(RECORDS TO USE)
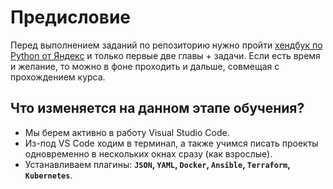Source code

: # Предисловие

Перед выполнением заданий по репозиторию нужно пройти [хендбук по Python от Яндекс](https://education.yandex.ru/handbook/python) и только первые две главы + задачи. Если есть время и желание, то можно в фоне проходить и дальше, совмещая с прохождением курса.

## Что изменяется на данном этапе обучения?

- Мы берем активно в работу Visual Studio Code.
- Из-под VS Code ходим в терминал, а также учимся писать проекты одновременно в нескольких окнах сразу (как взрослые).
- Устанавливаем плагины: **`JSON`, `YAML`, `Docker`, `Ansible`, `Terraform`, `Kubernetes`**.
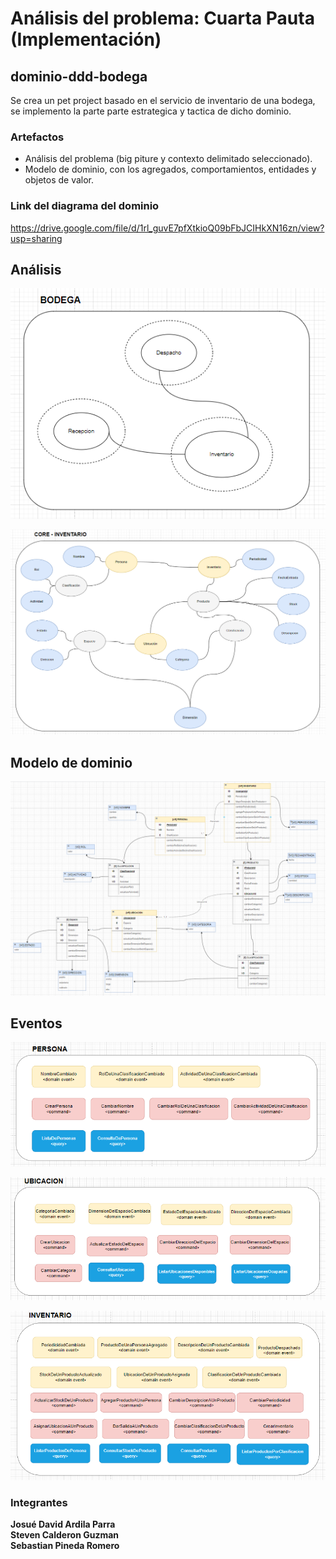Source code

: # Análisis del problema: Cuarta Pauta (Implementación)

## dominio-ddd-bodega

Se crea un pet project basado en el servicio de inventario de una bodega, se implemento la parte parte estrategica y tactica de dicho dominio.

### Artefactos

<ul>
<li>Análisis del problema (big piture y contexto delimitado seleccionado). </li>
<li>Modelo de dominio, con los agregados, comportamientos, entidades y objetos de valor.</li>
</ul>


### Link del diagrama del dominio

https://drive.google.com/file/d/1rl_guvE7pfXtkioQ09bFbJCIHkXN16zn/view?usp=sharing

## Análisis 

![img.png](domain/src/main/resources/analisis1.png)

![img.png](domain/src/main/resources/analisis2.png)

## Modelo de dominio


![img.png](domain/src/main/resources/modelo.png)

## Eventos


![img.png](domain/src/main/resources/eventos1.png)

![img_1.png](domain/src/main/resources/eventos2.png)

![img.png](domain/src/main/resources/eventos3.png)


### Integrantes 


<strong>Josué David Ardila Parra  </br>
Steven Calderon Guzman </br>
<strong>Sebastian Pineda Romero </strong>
(End RECORDS TO USE)
(RECORDS TO USE)
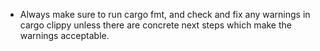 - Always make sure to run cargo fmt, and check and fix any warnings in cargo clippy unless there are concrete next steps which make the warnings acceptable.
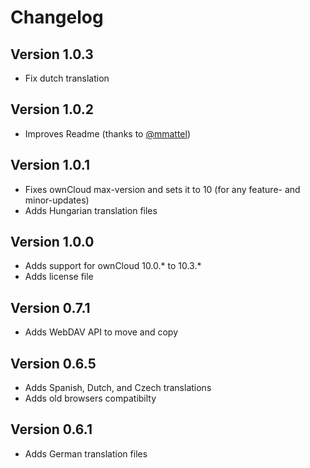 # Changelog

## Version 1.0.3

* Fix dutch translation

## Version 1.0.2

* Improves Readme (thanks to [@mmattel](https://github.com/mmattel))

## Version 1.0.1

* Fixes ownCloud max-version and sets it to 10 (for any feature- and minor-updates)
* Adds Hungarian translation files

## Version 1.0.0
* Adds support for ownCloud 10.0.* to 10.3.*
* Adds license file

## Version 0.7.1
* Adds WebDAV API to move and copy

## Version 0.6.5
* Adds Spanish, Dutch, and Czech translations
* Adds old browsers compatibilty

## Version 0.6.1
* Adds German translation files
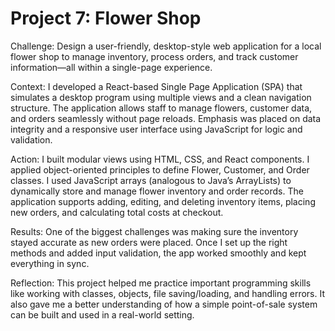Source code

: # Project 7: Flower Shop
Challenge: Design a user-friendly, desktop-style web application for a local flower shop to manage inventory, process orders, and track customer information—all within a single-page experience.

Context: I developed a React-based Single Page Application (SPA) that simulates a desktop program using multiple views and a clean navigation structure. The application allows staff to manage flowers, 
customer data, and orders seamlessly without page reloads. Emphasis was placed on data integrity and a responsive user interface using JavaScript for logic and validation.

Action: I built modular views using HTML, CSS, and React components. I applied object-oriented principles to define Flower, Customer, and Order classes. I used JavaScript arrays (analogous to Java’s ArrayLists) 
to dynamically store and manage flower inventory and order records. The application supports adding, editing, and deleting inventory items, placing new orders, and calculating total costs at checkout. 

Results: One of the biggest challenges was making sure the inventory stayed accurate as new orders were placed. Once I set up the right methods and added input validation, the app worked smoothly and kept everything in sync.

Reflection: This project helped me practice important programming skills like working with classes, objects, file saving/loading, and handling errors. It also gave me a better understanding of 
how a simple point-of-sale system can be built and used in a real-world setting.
(End RECORDS TO USE)
▸ **WHAT YOU HAVE TO DO**
Only the count is needed: the number of lines in the data that include the word "built".

▸ **ANSWER BELOW**
2